SALAD: Systematic Assessment of Machine Unlearning on LLM-Aided Hardware Design
Zeng Wang, Minghao Shao, Rupesh Karn, Likhitha Mankali, Jitendra Bhandari, Ramesh Karri, Ozgur Sinanoglu, Muhammad Shafique, Johann Knechtel
TL;DR
The paper presents SALAD, a framework for systematically applying machine unlearning to LLMs used in Verilog generation to counter four data-security threats: benchmark contamination, custom-design misuse, IP leakage, and malicious code. It evaluates six unlearning methods (GA, GD, PO, NPO, SimNPO, RMU) across four industrial case studies, using concrete RTL benchmarks and metrics such as FR, Min-K%++, PrivLeak, and Pass@K. The study finds that RMU and SimNPO offer the best balance between forgetting sensitive data and maintaining RTL utility, typically converging within 2–3 unlearning epochs, while GA and GD achieve stronger forgetting at the expense of downstream performance.

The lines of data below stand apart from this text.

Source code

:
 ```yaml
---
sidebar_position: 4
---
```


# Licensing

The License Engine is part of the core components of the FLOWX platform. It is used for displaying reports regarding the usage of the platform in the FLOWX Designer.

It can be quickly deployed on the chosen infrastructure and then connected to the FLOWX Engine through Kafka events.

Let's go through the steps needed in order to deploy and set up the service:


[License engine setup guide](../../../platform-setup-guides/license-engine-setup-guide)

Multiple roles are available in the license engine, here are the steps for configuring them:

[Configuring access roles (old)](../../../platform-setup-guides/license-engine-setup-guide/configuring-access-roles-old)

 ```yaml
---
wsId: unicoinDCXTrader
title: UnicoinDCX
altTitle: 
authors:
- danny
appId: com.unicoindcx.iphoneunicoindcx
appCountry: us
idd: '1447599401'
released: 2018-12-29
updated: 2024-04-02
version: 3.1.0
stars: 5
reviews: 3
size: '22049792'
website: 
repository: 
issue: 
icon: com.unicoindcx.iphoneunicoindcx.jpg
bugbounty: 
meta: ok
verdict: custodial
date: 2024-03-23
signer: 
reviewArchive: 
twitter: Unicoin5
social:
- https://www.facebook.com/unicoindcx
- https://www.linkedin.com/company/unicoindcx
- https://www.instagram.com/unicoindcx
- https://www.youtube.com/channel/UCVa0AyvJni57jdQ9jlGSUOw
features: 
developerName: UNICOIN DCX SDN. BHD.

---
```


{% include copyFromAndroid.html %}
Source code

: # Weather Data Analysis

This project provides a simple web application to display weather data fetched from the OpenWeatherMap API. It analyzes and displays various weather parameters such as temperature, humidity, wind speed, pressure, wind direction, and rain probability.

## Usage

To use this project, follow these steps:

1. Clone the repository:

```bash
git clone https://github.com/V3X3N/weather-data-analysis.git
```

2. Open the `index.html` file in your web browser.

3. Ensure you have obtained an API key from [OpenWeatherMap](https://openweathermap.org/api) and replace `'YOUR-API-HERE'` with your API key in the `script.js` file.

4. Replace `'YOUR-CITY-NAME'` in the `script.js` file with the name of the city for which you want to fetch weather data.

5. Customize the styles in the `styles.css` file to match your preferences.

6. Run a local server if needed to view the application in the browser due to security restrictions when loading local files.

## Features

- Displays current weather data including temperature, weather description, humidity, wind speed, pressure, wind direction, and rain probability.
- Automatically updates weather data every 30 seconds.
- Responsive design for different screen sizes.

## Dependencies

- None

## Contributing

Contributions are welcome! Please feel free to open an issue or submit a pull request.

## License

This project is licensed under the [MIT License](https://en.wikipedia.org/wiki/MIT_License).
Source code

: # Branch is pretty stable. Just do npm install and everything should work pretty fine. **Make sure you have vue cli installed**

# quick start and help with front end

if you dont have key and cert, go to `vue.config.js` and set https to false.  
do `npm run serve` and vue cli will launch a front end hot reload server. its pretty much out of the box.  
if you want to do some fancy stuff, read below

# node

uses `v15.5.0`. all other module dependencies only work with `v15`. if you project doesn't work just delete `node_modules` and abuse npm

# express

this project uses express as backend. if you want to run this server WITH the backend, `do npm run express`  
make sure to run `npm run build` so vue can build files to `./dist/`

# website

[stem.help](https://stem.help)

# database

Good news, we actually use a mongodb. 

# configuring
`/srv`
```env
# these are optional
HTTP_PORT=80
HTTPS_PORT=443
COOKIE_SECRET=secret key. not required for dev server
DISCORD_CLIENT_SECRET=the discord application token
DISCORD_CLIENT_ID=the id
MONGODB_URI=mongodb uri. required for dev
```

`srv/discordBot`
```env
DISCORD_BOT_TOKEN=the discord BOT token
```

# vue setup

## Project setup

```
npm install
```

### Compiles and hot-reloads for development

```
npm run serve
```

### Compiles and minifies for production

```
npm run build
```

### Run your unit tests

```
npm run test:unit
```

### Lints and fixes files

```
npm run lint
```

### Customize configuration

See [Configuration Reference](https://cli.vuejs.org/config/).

These results provide a practical path toward secure, trustworthy LLM-aided hardware design while highlighting trade-offs between aggression of forgetting and preservation of design quality.
Abstract
Large Language Models (LLMs) offer transformative capabilities for hardware design automation, particularly in Verilog code generation. However, they also pose significant data security challenges, including Verilog evaluation data contamination, intellectual property (IP) design leakage, and the risk of malicious Verilog generation. We introduce SALAD, a comprehensive assessment that leverages machine unlearning to mitigate these threats. Our approach enables the selective removal of contaminated benchmarks, sensitive IP and design artifacts, or malicious code patterns from pre-trained LLMs, all without requiring full retraining. Through detailed case studies, we demonstrate how machine unlearning techniques effectively reduce data security risks in LLM-aided hardware design.